The pivotal regulator GlnB of Escherichia coli is engaged in subtle and context-dependent control

Abstract

This study tests the purported signal amplification capability of the glutamine synthetase (GS) regulatory cascade in Escherichia coli. Intracellular concentrations of the pivotal regulatory protein GlnB were modulated by varying expression of its gene (glnB). Neither glnB expression nor PII* (i.e. the sum of the concentration of the PII-like proteins GlnB and GlnK) had control over the steady-state adenylylation level of GS when cells were grown in the presence of ammonia, in which glnK is not activated. Following the removal of ammonia, the response coefficient of the transient deadenylylation rate of GS-AMP was again zero with respect to both glnB expression and PII* concentration. This was at wild-type P II* levels. A 20% decrease in the PII* level resulted in the response coefficients increasing to 1, which was quite significant yet far from expected for zero-order ultrasensitivity. The transient deadenylylation rate of GS-AMP after brief incubation with ammonia was also measured in cells grown in the absence of ammonia. Here, GlnK was present and both glnB expression and PII* lacked control throughout.
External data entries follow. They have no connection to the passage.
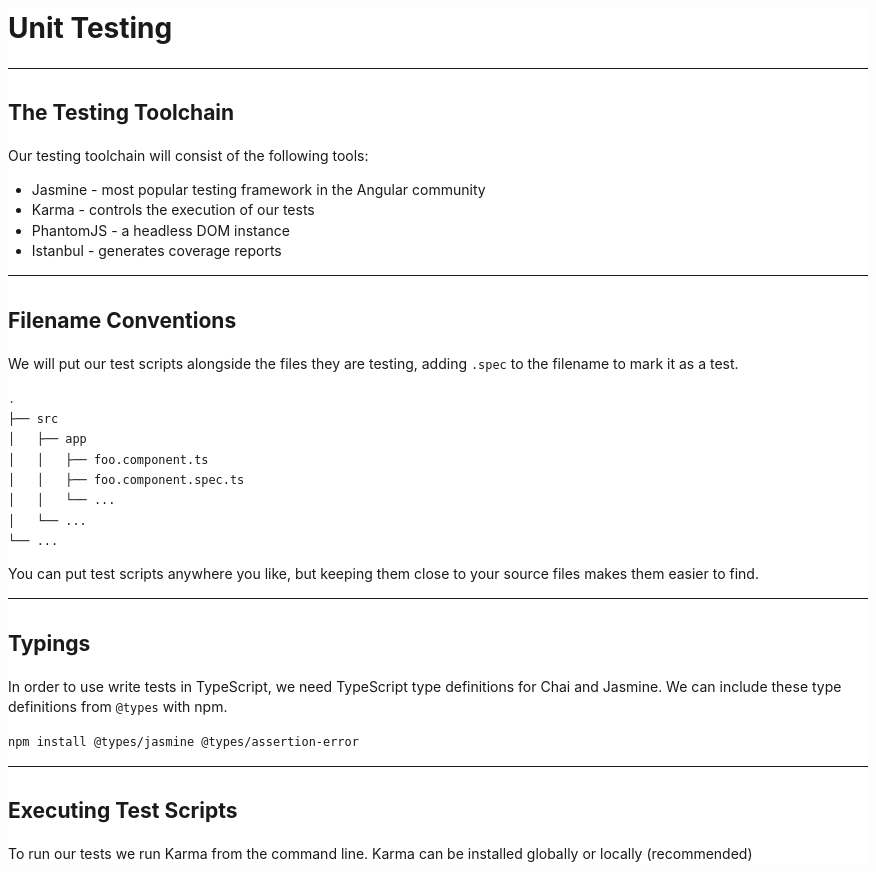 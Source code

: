 
# Unit Testing

---

## The Testing Toolchain

Our testing toolchain will consist of the following tools:

- Jasmine - most popular testing framework in the Angular community
- Karma - controls the execution of our tests
- PhantomJS - a headless DOM instance
- Istanbul - generates coverage reports

---

## Filename Conventions

We will put our test scripts alongside the files they are testing, adding `.spec` to the filename to mark it as a test.

```sh
.
├── src
│   ├── app
│   │   ├── foo.component.ts
│   │   ├── foo.component.spec.ts
│   │   └── ...
│   └── ...
└── ...
```

You can put test scripts anywhere you like, but keeping them close to your source files makes them easier to find.

---

## Typings

In order to use write tests in TypeScript, we need TypeScript type definitions for Chai and Jasmine. We can include these type definitions from `@types` with npm.

```sh
npm install @types/jasmine @types/assertion-error
```

---

## Executing Test Scripts

To run our tests we run Karma from the command line. Karma can be installed globally or locally (recommended)
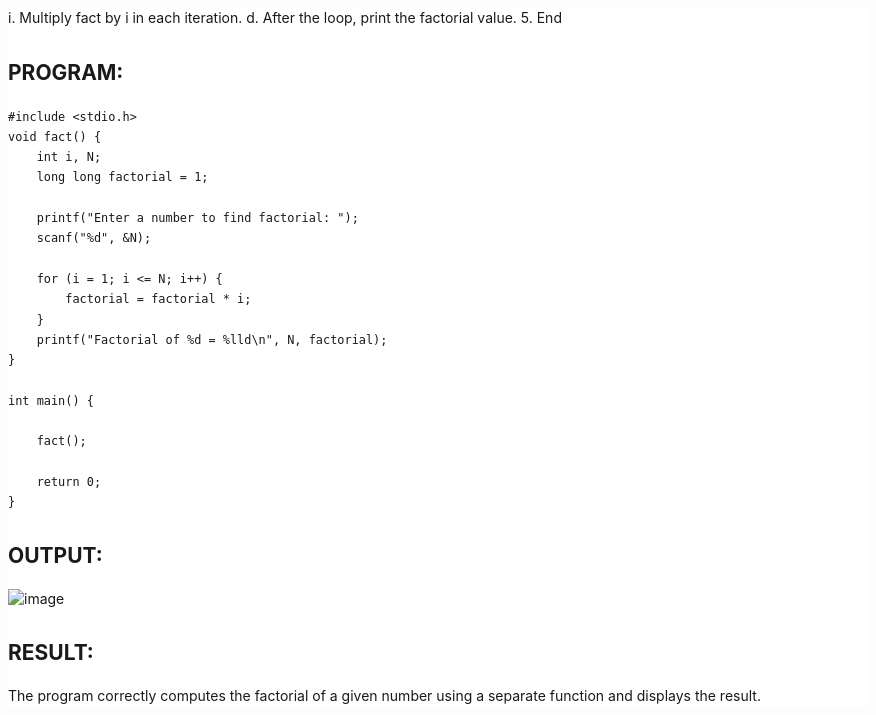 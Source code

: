 i.	Multiply fact by i in each iteration.
d.	After the loop, print the factorial value.
5.	End

## PROGRAM:
```
#include <stdio.h>
void fact() {
    int i, N;
    long long factorial = 1;

    printf("Enter a number to find factorial: ");
    scanf("%d", &N);

    for (i = 1; i <= N; i++) {
        factorial = factorial * i;
    }
    printf("Factorial of %d = %lld\n", N, factorial);
}

int main() {
  
    fact();

    return 0;
}
```
## OUTPUT:
![image](https://github.com/user-attachments/assets/a808fa60-af0d-4b65-804a-e022528f243f)

## RESULT:
The program correctly computes the factorial of a given number using a separate function and displays the result.
 
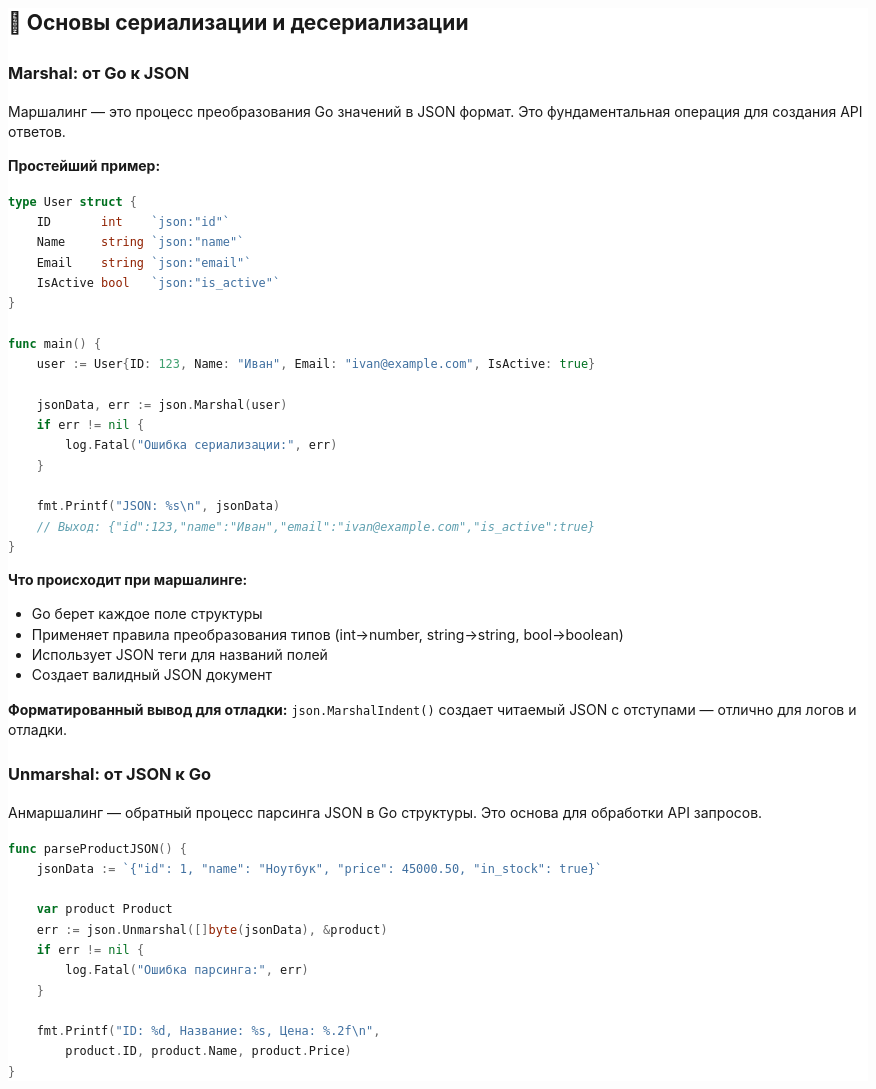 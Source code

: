 ## 🔄 **Основы сериализации и десериализации**

### **Marshal: от Go к JSON**

Маршалинг — это процесс преобразования Go значений в JSON формат. Это фундаментальная операция для создания API ответов.

**Простейший пример:**

```go
type User struct {
    ID       int    `json:"id"`
    Name     string `json:"name"`
    Email    string `json:"email"`
    IsActive bool   `json:"is_active"`
}

func main() {
    user := User{ID: 123, Name: "Иван", Email: "ivan@example.com", IsActive: true}
    
    jsonData, err := json.Marshal(user)
    if err != nil {
        log.Fatal("Ошибка сериализации:", err)
    }
    
    fmt.Printf("JSON: %s\n", jsonData)
    // Выход: {"id":123,"name":"Иван","email":"ivan@example.com","is_active":true}
}
```

**Что происходит при маршалинге:**
- Go берет каждое поле структуры
- Применяет правила преобразования типов (int→number, string→string, bool→boolean)
- Использует JSON теги для названий полей
- Создает валидный JSON документ

**Форматированный вывод для отладки:**
`json.MarshalIndent()` создает читаемый JSON с отступами — отлично для логов и отладки.

### **Unmarshal: от JSON к Go**

Анмаршалинг — обратный процесс парсинга JSON в Go структуры. Это основа для обработки API запросов.

```go
func parseProductJSON() {
    jsonData := `{"id": 1, "name": "Ноутбук", "price": 45000.50, "in_stock": true}`
    
    var product Product
    err := json.Unmarshal([]byte(jsonData), &product)
    if err != nil {
        log.Fatal("Ошибка парсинга:", err)
    }
    
    fmt.Printf("ID: %d, Название: %s, Цена: %.2f\n", 
        product.ID, product.Name, product.Price)
}
```
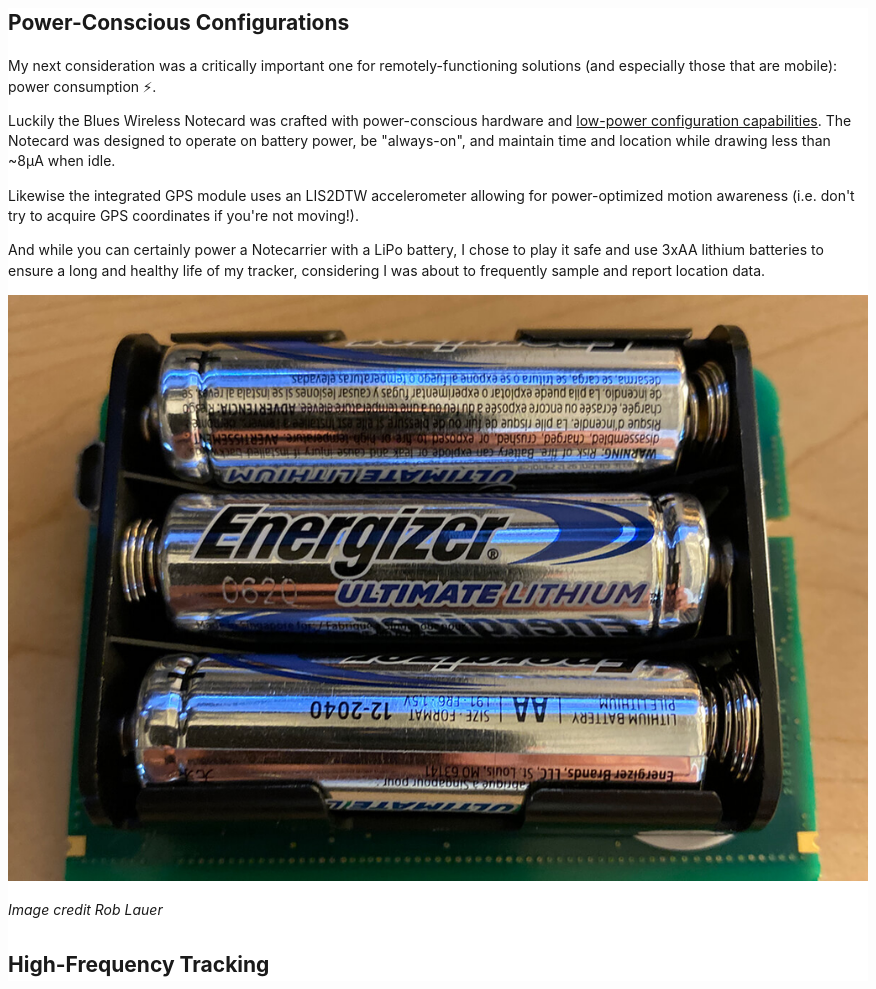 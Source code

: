 ## Power-Conscious Configurations

My next consideration was a critically important one for remotely-functioning solutions (and especially those that are mobile): power consumption ⚡️.

Luckily the Blues Wireless Notecard was crafted with power-conscious hardware and [low-power configuration capabilities](https://dev.blues.io/notecard/notecard-walkthrough/low-power-design/). The Notecard was designed to operate on battery power, be "always-on", and maintain time and location while drawing less than ~8µA when idle.

Likewise the integrated GPS module uses an LIS2DTW accelerometer allowing for power-optimized motion awareness (i.e. don't try to acquire GPS coordinates if you're not moving!).

And while you can certainly power a Notecarrier with a LiPo battery, I chose to play it safe and use 3xAA lithium batteries to ensure a long and healthy life of my tracker, considering I was about to frequently sample and report location data.

![l91 lithium batteries](lithium-batteries.jpg)

*Image credit Rob Lauer*

## High-Frequency Tracking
Because at wild-type levels of PII*, the molar ratio of P II*-trimer/adenylyltransferase-monomer was only slightly above 1, it is suggested that the absence of control by PII* is caused by saturation of adenylyltransferase by PII*. The difference in the control of deadenylylation by PII* under the two different growth conditions indicates that control of signal transduction is adjusted to the growth conditions of the cell. Adjustment of regulation rather than ultrasensitivity may be the function of signal transduction chains such as the GS cascade. We discuss how the subtle interplay between GlnB, its homologue GlnK and the adenylyltransferase may be responsible for the 'redundant', but quantitative, phenotype of GlnB. © 2009 FEBS.